# A reminder for some memebers as to what the F stop is all about.

Started Jan 26, 2014 | Discussions thread
Almost.
2

boggis the cat wrote:

mapgraphs wrote:

I'll try and make it more understandable,

The f/ number is the Focal Length (FL) divided by the Diameter (D) of the entrance pupil.

so the equation is f/ = FL/D

You're defining f as focal length one moment and then defining f as aperture the next. It just doesn't work that way. So no they aren't the same.

Sorry.

Bob is saying that relative aperture (note relative) is defined as f/D, where f is the focal length and D is the entrance pupil diameter.

The trick is to make it clear whether you are talking about relative aperture (e.g. 'f/2') or physical aperture (e.g. '25 mm').

Not "physical aperture" but "virtual aperture" (entrance pupil). The virtual aperture is the image of the physical aperture through the FE (front element).

To get f/2 at f = 50 mm requires an aperture of 25 mm: 50/2 = 25. So, as an example:

• FourThirds: the ZD 50 mm f/2 lens has a maximum aperture of 50/2 = 25 mm
• 135: a 100 mm f/2 lens requires a maximum aperture of 100/2 = 50 mm.

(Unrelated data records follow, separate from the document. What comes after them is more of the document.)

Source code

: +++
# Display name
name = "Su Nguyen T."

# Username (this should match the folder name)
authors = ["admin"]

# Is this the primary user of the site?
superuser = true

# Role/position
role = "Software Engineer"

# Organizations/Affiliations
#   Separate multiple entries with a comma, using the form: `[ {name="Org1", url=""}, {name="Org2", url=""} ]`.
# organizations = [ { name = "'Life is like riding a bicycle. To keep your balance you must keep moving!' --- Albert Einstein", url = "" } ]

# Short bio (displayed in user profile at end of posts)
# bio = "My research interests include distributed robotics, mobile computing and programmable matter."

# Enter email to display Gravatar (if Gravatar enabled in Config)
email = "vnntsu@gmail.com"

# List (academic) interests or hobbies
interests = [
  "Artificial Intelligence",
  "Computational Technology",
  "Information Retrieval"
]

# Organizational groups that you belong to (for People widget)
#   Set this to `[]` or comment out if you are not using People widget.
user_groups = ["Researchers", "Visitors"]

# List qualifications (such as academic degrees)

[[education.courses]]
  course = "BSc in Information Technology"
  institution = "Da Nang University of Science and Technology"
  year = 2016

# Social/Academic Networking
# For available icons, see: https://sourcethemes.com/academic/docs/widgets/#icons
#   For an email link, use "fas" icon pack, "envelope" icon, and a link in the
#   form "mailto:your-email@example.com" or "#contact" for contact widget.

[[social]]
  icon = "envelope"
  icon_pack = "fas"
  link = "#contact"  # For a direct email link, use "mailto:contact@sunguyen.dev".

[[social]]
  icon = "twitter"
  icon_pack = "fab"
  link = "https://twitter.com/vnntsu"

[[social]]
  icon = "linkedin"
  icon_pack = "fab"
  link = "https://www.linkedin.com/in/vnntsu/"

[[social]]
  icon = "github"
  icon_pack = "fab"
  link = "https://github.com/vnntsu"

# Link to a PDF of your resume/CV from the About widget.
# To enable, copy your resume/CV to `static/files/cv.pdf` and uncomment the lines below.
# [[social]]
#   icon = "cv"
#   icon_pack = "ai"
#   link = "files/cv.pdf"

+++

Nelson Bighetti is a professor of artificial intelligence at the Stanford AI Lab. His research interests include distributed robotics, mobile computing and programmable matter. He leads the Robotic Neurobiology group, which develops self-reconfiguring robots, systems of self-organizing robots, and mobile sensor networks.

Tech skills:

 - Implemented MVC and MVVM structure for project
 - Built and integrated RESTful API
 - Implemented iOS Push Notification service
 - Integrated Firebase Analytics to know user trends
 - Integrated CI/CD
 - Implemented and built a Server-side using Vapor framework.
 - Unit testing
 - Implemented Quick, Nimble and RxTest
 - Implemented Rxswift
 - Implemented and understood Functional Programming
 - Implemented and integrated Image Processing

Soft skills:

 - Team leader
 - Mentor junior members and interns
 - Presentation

Both the above lenses would have the same EFL of 100 mm (EFL means 'Equivalent Focal Length' in 135 terms).

Yes.

The 135 lens requires twice the physical aperture to achieve f/2 because the lens must cover a much larger sensor.

This isn't so.  A FF 100mm lens at f/4 (or a 100 / 4 lens) still has an image circle that covers the entire sensor.  In fact, a 100mm lens at f/4 on FF would project the exact same amount of light on the whole of the sensor as a 50mm lens at f/2 on 4/3 for a given scene luminance and shutter speed.